Treatment modalities for early-stage NSCLC have changed dramatically over the last decades, yet the postoperative survival of these patients remains unsatisfactory. Hence, we included mutant genes, immune-related indicators from resected tumours, and blood biomarkers to explore their prognostic effect on NSCLC. The prognostic impact of alterations on the EGFR, ALK, MET, ROS1, or TP53 in resected NSCLC remains debatable for mutant genes. KRAS alterations indicate unfavourable outcomes in early-stage NSCLC. Regarding early-stage NSCLC with EGFR alterations, adjuvant or neoadjuvant EGFR-TKIs can significantly improve patient prognosis. Due to limited data on other driver genes with low alteration frequencies, the forecast can only be assessed with further studies.
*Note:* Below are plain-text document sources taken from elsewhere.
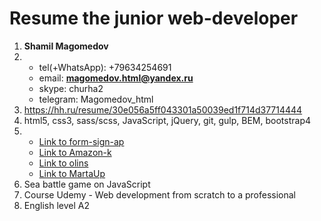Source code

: # Resume the junior web-developer

1. **Shamil Magomedov**
2. 
   * tel(+WhatsApp): +79634254691
   * email: **magomedov.html@yandex.ru**
   * skype: churha2   
   * telegram: Magomedov_html
3. https://hh.ru/resume/30e056a5ff043301a50039ed1f714d37714444
4. html5, css3, sass/scss, JavaScript, jQuery, git, gulp, BEM, bootstrap4
5. 
   * [Link to form-sign-ap](https://womajies.github.io/form-signap/)
   * [Link to Amazon-k](https://womajies.github.io/Amazon-k/)
   * [Link to olins](https://womajies.github.io/olins/)
   * [Link to MartaUp](https://womajies.github.io/martaup/)
6. Sea battle game on JavaScript
7. Course Udemy - Web development from scratch to a professional
8. English level A2
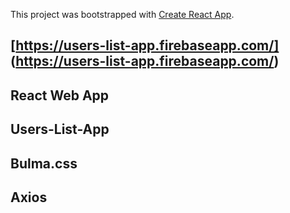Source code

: This project was bootstrapped with [Create React App](https://github.com/facebook/create-react-app).
## [https://users-list-app.firebaseapp.com/] (https://users-list-app.firebaseapp.com/)
## React Web App
## Users-List-App
## Bulma.css
## Axios
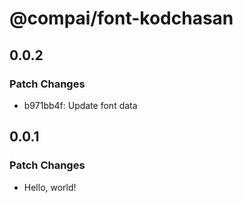# @compai/font-kodchasan

## 0.0.2

### Patch Changes

- b971bb4f: Update font data

## 0.0.1

### Patch Changes

- Hello, world!
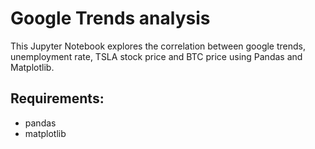 # Google Trends analysis

This Jupyter Notebook explores the correlation between google trends, unemployment rate, TSLA stock price and BTC price using Pandas and Matplotlib.

## Requirements:
- pandas
- matplotlib
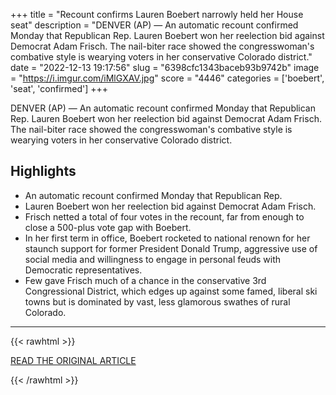 +++
title = "Recount confirms Lauren Boebert narrowly held her House seat"
description = "DENVER (AP) — An automatic recount confirmed Monday that Republican Rep. Lauren Boebert won her reelection bid against Democrat Adam Frisch. The nail-biter race showed the congresswoman's combative style is wearying voters in her conservative Colorado district."
date = "2022-12-13 19:17:56"
slug = "6398cfc1343baceb93b9742b"
image = "https://i.imgur.com/iMlGXAV.jpg"
score = "4446"
categories = ['boebert', 'seat', 'confirmed']
+++

DENVER (AP) — An automatic recount confirmed Monday that Republican Rep. Lauren Boebert won her reelection bid against Democrat Adam Frisch. The nail-biter race showed the congresswoman's combative style is wearying voters in her conservative Colorado district.

## Highlights

- An automatic recount confirmed Monday that Republican Rep.
- Lauren Boebert won her reelection bid against Democrat Adam Frisch.
- Frisch netted a total of four votes in the recount, far from enough to close a 500-plus vote gap with Boebert.
- In her first term in office, Boebert rocketed to national renown for her staunch support for former President Donald Trump, aggressive use of social media and willingness to engage in personal feuds with Democratic representatives.
- Few gave Frisch much of a chance in the conservative 3rd Congressional District, which edges up against some famed, liberal ski towns but is dominated by vast, less glamorous swathes of rural Colorado.

---

{{< rawhtml >}}
  <p class="article-category">
    <a target="_blank" href="https://apnews.com/article/2022-midterm-elections-colorado-race-and-ethnicity-united-states-government-56e2e40f33117db7eca957fac7f0a8db">READ THE ORIGINAL ARTICLE</a>
  </p>
{{< /rawhtml >}}
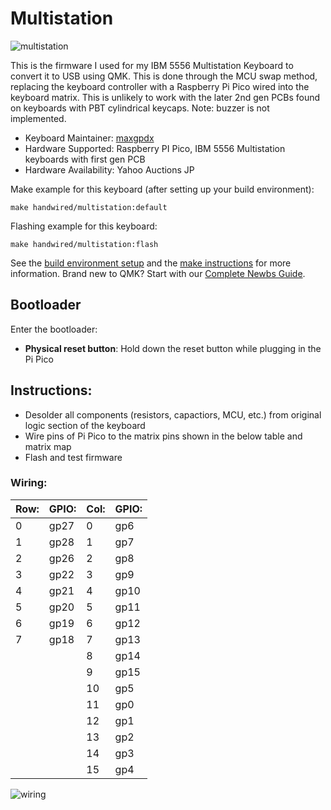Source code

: # Multistation

![multistation](https://i.imgur.com/Vkb3qoN.jpeg)

This is the firmware I used for my IBM 5556 Multistation Keyboard to convert it to USB using QMK. This is done through the MCU swap method, replacing the keyboard controller with a Raspberry Pi Pico wired into the keyboard matrix. This is unlikely to work with the later 2nd gen PCBs found on keyboards with PBT cylindrical keycaps. Note: buzzer is not implemented.

* Keyboard Maintainer: [maxgpdx](https://github.com/maxgpdx)
* Hardware Supported: Raspberry PI Pico, IBM 5556 Multistation keyboards with first gen PCB
* Hardware Availability: Yahoo Auctions JP

Make example for this keyboard (after setting up your build environment):

    make handwired/multistation:default

Flashing example for this keyboard:

    make handwired/multistation:flash

See the [build environment setup](https://docs.qmk.fm/#/getting_started_build_tools) and the [make instructions](https://docs.qmk.fm/#/getting_started_make_guide) for more information. Brand new to QMK? Start with our [Complete Newbs Guide](https://docs.qmk.fm/#/newbs).

## Bootloader

Enter the bootloader:

* **Physical reset button**: Hold down the reset button while plugging in the Pi Pico

## Instructions:

* Desolder all components (resistors, capactiors, MCU, etc.) from original logic section of the keyboard
* Wire pins of Pi Pico to the matrix pins shown in the below table and matrix map
* Flash and test firmware

### Wiring:

| Row:     | GPIO:   |  Col:   |  GPIO:  |      
| -------- | ------- | ------- | ------- |
| 0 | gp27 | 0 | gp6  |
| 1 | gp28 | 1 | gp7  |
| 2 | gp26 | 2 | gp8  |
| 3 | gp22 | 3 | gp9  |
| 4 | gp21 | 4 | gp10 |
| 5 | gp20 | 5 | gp11 |
| 6 | gp19 | 6 | gp12 |
| 7 | gp18 | 7 | gp13 |
|  |  | 8 | gp14 |
|  |  | 9 | gp15 |
|  |  | 10 | gp5 |
|  |  | 11 | gp0 |
|  |  | 12 | gp1 |
|  |  | 13 | gp2 |
|  |  | 14 | gp3 |
|  |  | 15 | gp4 |


![wiring](https://i.imgur.com/7PAu3PK.jpeg)
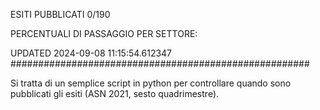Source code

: ESITI PUBBLICATI 0/190 

PERCENTUALI DI PASSAGGIO PER SETTORE:

UPDATED 2024-09-08 11:15:54.612347
###################################################### 

Si tratta di un semplice script in python per controllare quando sono pubblicati gli esiti (ASN 2021, sesto quadrimestre).

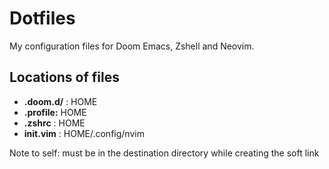# Dotfiles
My configuration files for Doom Emacs, Zshell and Neovim.

## Locations of files
- **.doom.d/** : HOME
- **.profile:** HOME
- **.zshrc** : HOME
- **init.vim** : HOME/.config/nvim

Note to self: must be in the destination directory while creating the soft link
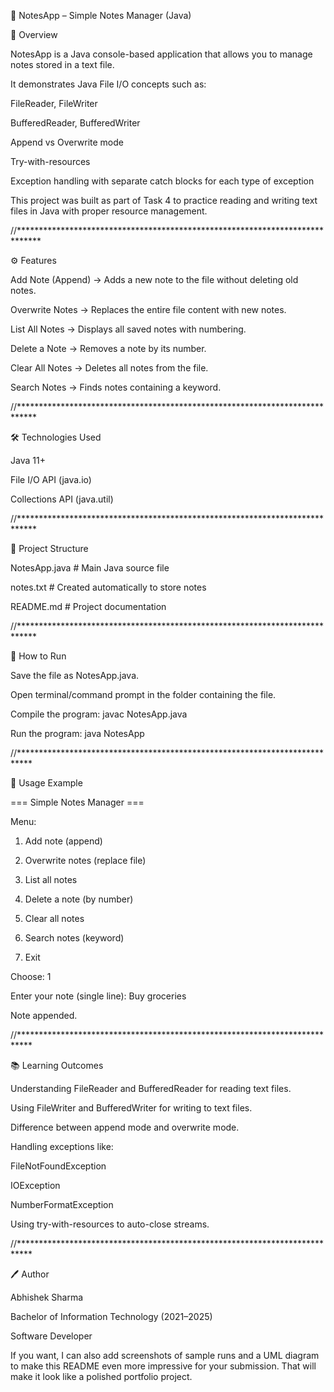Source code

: 📒 NotesApp – Simple Notes Manager (Java)

📌 Overview

NotesApp is a Java console-based application that allows you to manage notes stored in a text file.

It demonstrates Java File I/O concepts such as:

FileReader, FileWriter

BufferedReader, BufferedWriter

Append vs Overwrite mode

Try-with-resources

Exception handling with separate catch blocks for each type of exception

This project was built as part of Task 4 to practice reading and writing text files in Java with proper resource management.


//*****************************************************************************


⚙ Features

Add Note (Append) → Adds a new note to the file without deleting old notes.

Overwrite Notes → Replaces the entire file content with new notes.

List All Notes → Displays all saved notes with numbering.

Delete a Note → Removes a note by its number.

Clear All Notes → Deletes all notes from the file.

Search Notes → Finds notes containing a keyword.



//****************************************************************************


🛠 Technologies Used

Java 11+

File I/O API (java.io)

Collections API (java.util)



//****************************************************************************


📂 Project Structure

NotesApp.java   # Main Java source file

notes.txt       # Created automatically to store notes

README.md       # Project documentation



//****************************************************************************


🚀 How to Run


Save the file as NotesApp.java.

Open terminal/command prompt in the folder containing the file.

Compile the program: javac NotesApp.java

Run the program: java NotesApp


//***************************************************************************


📖 Usage Example

=== Simple Notes Manager ===

Menu:

1. Add note (append)

2. Overwrite notes (replace file)

3. List all notes

4. Delete a note (by number)

5. Clear all notes

6. Search notes (keyword)

0. Exit

Choose: 1

Enter your note (single line): Buy groceries

Note appended.


//***************************************************************************


📚 Learning Outcomes

Understanding FileReader and BufferedReader for reading text files.

Using FileWriter and BufferedWriter for writing to text files.

Difference between append mode and overwrite mode.

Handling exceptions like:

FileNotFoundException

IOException

NumberFormatException

Using try-with-resources to auto-close streams.


//***************************************************************************


🖊 Author

Abhishek Sharma

Bachelor of Information Technology (2021–2025)

Software Developer 

If you want, I can also add screenshots of sample runs and a UML diagram to make this README even more impressive for your submission. That will make it look like a polished portfolio project.
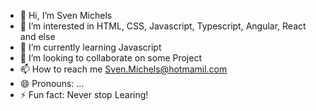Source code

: - 👋 Hi, I’m Sven Michels
- 👀 I’m interested in HTML, CSS, Javascript, Typescript, Angular, React and else
- 🌱 I’m currently learning Javascript
- 💞️ I’m looking to collaborate on some Project
- 📫 How to reach me Sven.Michels@hotmamil.com
- 😄 Pronouns: ...
- ⚡ Fun fact: Never stop Learing!

<!---
SvenMichels/SvenMichels is a ✨ special ✨ repository because its `README.md` (this file) appears on your GitHub profile.
You can click the Preview link to take a look at your changes.
--->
Based on current studies, resected NSCLC patients with high levels of PD-L1 exhibited lower survival than those with low levels. Conversely, PD-L1 or PD-1 inhibitors can substantially increase patient survival. Other immune checkpoints (PD-1, PD-L2, and TIM-3) also lacked prognostic value owing to the limited number of studies. For circulating indicators, preoperative and postoperative peripheral venous CTCs and pulmonary venous CTCs predicted unfavourable prognoses, leading to distant metastases in NSCLC. Similarly, patients with detectable perioperative ctDNA also had inferior survival. CEA, as a circulating tumour marker, has been studied extensively. Patients with preoperatively and postoperatively elevated CEA in the circulation predicted significantly reduced survival outcomes.
Several genetic alterations and immune and circulatory indicators show superior predictions for the prognoses and treatment responses of early-stage NSCLC. Autonomous artificial intelligence (AI) systems combined with CT images can provide noninvasive whole-lung analyses to forecast the projections of lung cancer patients receiving EGFR-TKI therapy [165]. Additionally, the AI algorithms identified 32 preoperative markers in the blood, including CA125, CA199, and CRP, to predict the outcomes of epithelial ovarian cancer [166]. In the future, we will incorporate mutated genes, immune checkpoints, and blood-based biomarkers by applying AI to construct new prognostic models that predict patient outcomes accurately and guide individualised treatment (Figure 1). Furthermore, combined models as biological factors should be incorporated into the tumour–node-metastasis (TNM) staging system.

Supplementary Materials

The following supporting information can be downloaded at: https://www.mdpi.com/article/10.3390/cancers15184561/s1, Text S1: Detailed retrieval strategies in PubMed.

Author Contributions

Conceptualization, Q.T.; methodology, X.J.; validation, W.C., Q.T. and J.Z.; writing—original draft preparation, W.C.; writing—review and editing, S.X. and L.Z.; supervision, S.X. All authors have read and agreed to the published version of the manuscript.

Funding

This study was supported by the National Natural Science Foundation of China (82172776), Tianjin Key Medical Discipline (Specialty) Construction Project (TJYXZDXK-061B and TJWJ2022XK005), and Diversified Input Project of Tianjin National Natural Science Foundation (21JCYBJC01770).

Conflicts of Interest

The authors declare no conflict of interest.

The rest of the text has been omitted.